Updated

Gifts, travel and promises of lucrative lobbying jobs are topics that should be addressed in the legislation the Senate will soon take up, lawmakers from both parties said Thursday.

A group of seven Republicans and four Democrats also said lobbying and ethics overhaul should include greater openness about the thousands of specific projects stuck into larger spending bills, often with little explanation of their purpose or worth.

The group has met over the past several weeks as Congress considers its response to the Jack Abramoff lobbying scandal. The bipartisan group of senators includes Rick Santorum, R-Pa., the Senate GOP leadership's point man on the issue; John McCain, R-Ariz., and Russ Feingold, D-Wis., partners behind campaign finance reform; and Barack Obama of Illinois, the Democrats' spokesman on the lobbying issue.

The group did not announce specific legislative measures and said there was still disagreement on some details. But the senators said they "are all strongly supportive of meaningful reform."

Two Senate committees plan to meet next week to vote on lobbying and ethics legislation, and the group said it hoped its insights would help shape the debate.

Its recommendations included:

—Slowing the revolving door. Most legislative proposals that have been introduced would double from one year to two years the waiting period for retiring lawmakers and senior staff to accept jobs lobbying Congress.

—Travel. There are several proposals to ban or restrict privately funded travel for lawmakers and end lobbyist participation in fact-finding trips.

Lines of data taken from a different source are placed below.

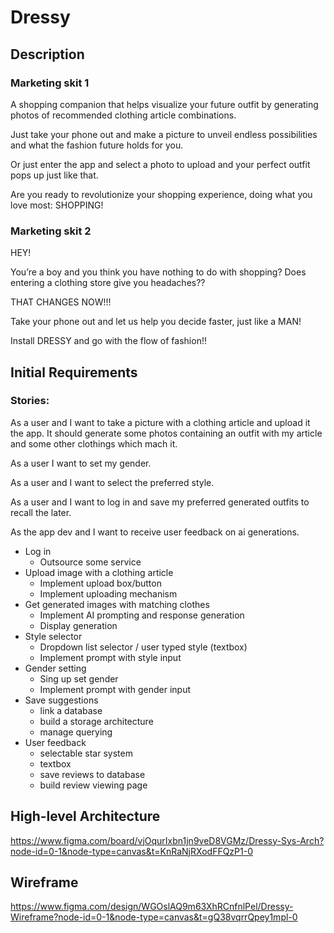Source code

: # Dressy

## Description

### Marketing skit 1

A shopping companion that helps visualize your future outfit by generating photos of recommended clothing article combinations. 

Just take your phone out and make a picture to unveil endless possibilities and what the fashion future holds for you.

Or just enter the app and select a photo to upload and your perfect outfit pops up just like that. 

Are you ready to revolutionize your shopping experience, doing what you love most: SHOPPING!

### Marketing skit 2

HEY! 

You’re a boy and you think you have nothing to do with shopping? Does entering a clothing store give you headaches??

THAT CHANGES NOW!!!

Take your phone out and let us help you decide faster, just like a MAN!

Install DRESSY and go with the flow of fashion!!

## Initial Requirements

### Stories:

As a user and I want to take a picture with a clothing article and upload it the app. It should generate some photos containing an outfit with my article and some other clothings which mach it.

As a user I want to set my gender.

As a user and I want to select the preferred style. 

As a user and I want to log in and save my preferred generated outfits to recall the later. 

As the app dev and I want to receive user feedback on ai generations.

- Log in
    - Outsource some service
- Upload image with a clothing article
    - Implement upload box/button
    - Implement uploading mechanism
- Get generated images with matching clothes
    - Implement AI prompting and response generation
    - Display generation
- Style selector
    - Dropdown list selector / user typed style (textbox)
    - Implement prompt with style input
- Gender setting
    - Sing up set gender
    - Implement prompt with gender input
- Save suggestions
    - link a database
    - build a storage architecture
    - manage querying
- User feedback
    - selectable star system
    - textbox
    - save reviews to database
    - build review viewing page


## High-level Architecture
https://www.figma.com/board/vjOqurIxbn1jn9veD8VGMz/Dressy-Sys-Arch?node-id=0-1&node-type=canvas&t=KnRaNjRXodFFQzP1-0

## Wireframe
https://www.figma.com/design/WGOslAQ9m63XhRCnfnlPel/Dressy-Wireframe?node-id=0-1&node-type=canvas&t=gQ38vqrrQpey1mpl-0
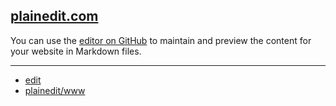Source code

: ## [plainedit.com](https://www.plainedit.com/)



You can use the [editor on GitHub](https://github.com/plainedit/www/edit/master/README.md) to maintain and preview the content for your website in Markdown files.

---

+ [edit](https://github.com/plainedit/www/edit/master/README.md)
+ [plainedit/www](https://github.com/plainedit/www)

—Gifts. Currently, members cannot accept gifts valued at more than $50. Some proposals would ban all gifts. A bill backed by McCain and Sen. Joe Lieberman, D-Conn., would require reporting of any gift in excess of $20.

—Improved disclosure of lobbyists' contacts with lawmakers.

—Transparency in earmarks, as the pet projects are called. McCain, Obama and Sen. Trent Lott, R-Miss., another member of the group, have introduced separate bills that would make it harder for lawmakers to slip such projects into legislation. Their proposals would allow lawmakers to eliminate earmarks without killing an entire bill.

—Strengthening ethics guidelines and enforcement. Democrats in the House and Senate support the establishing of independent offices of public integrity to review ethics complaints about members from both outside and within Congress.

House GOP leaders promised in January, when the Abramoff influence-peddling scandal was in the headlines, quick action on lobbying legislation. They also they backed a total ban on privately funded travel.

But the majority party is still trying to work out differences within its own ranks; some Republicans ay more disclosure and better enforcement of existing rules is better than writing new laws.